The methods to detect exoplanets (planets that are found beyond the solar system) are various, and the used technique varies enormously in each case. Thanks to new technologies, more than 5,200 exoplanets have been detected until this moment. However, the number of planets we have been able to analyse the composition of their atmosphere is very reduced, as it presents a great technological challenge.
The chemical composition of an atmosphere can tell us a lot about the physical conditions of the planet, which could possibly contain signs of life.
Atmosphere detection in exoplanets
As we explained in a previous post, the most used method, and the one with which we have discovered more exoplanets, is the transit of planets around other stars. This method consists in observing the small drops in the brightness of a star when a planet passes in front of it (this is called a transit).
While a part of the light is blocked by the planet, an even smaller part goes through the planet’s atmosphere. When this happens, the present molecules in the atmosphere absorb part of the light spectrum from the star (each element absorbs a specific wavelength), whereas other types of light can go through it without any problem.

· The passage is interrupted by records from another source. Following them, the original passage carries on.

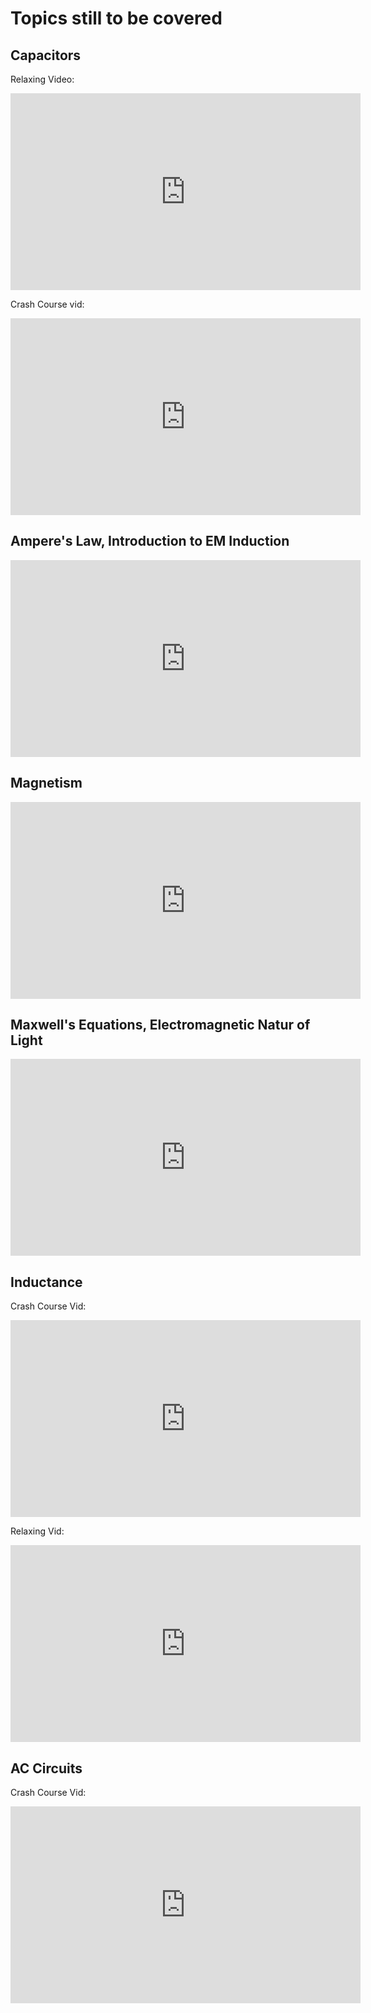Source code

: # Topics still to be covered


## Capacitors

Relaxing Video:

<iframe width="560" height="315" src="https://www.youtube.com/embed/f_MZNsEqyQw" frameborder="0" allow="autoplay; encrypted-media" allowfullscreen></iframe>

Crash Course vid:

<iframe width="560" height="315" src="https://www.youtube.com/embed/vuCJP_5KOlI" frameborder="0" allow="autoplay; encrypted-media" allowfullscreen></iframe>


## Ampere's Law, Introduction to EM Induction

<iframe width="560" height="315" src="https://www.youtube.com/embed/5fqwJyt4Lus" frameborder="0" allow="autoplay; encrypted-media" allowfullscreen></iframe>

## Magnetism

<iframe width="560" height="315" src="https://www.youtube.com/embed/s94suB5uLWw?rel=0" frameborder="0" allow="autoplay; encrypted-media" allowfullscreen></iframe>


## Maxwell's Equations, Electromagnetic Natur of Light

<iframe width="560" height="315" src="https://www.youtube.com/embed/K40lNL3KsJ4?rel=0" frameborder="0" allow="autoplay; encrypted-media" allowfullscreen></iframe>

## Inductance

Crash Course Vid:

<iframe width="560" height="315" src="https://www.youtube.com/embed/pQp6bmJPU_0" frameborder="0" allow="autoplay; encrypted-media" allowfullscreen></iframe>

Relaxing Vid:

<iframe width="560" height="315" src="https://www.youtube.com/embed/ukBFPrXiKWA" frameborder="0" allow="autoplay; encrypted-media" allowfullscreen></iframe>


## AC Circuits

Crash Course Vid:

<iframe width="560" height="315" src="https://www.youtube.com/embed/Jveer7vhjGo" frameborder="0" allow="autoplay; encrypted-media" allowfullscreen></iframe>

From the Earth, we can obtain the light spectrum coming from the planet, which shows us which wavelengths have been absorbed by its atmosphere. From here we are capable of deducing which elements are present in the atmosphere of the observed planet.
However, the fraction of stellar light that goes through the atmosphere of a transiting exoplanet is very small. This limits the telescopes and instruments that can be used for this purpose, as they have to be very powerful to detect, amongst all the light from the star, that small part that goes through the atmosphere.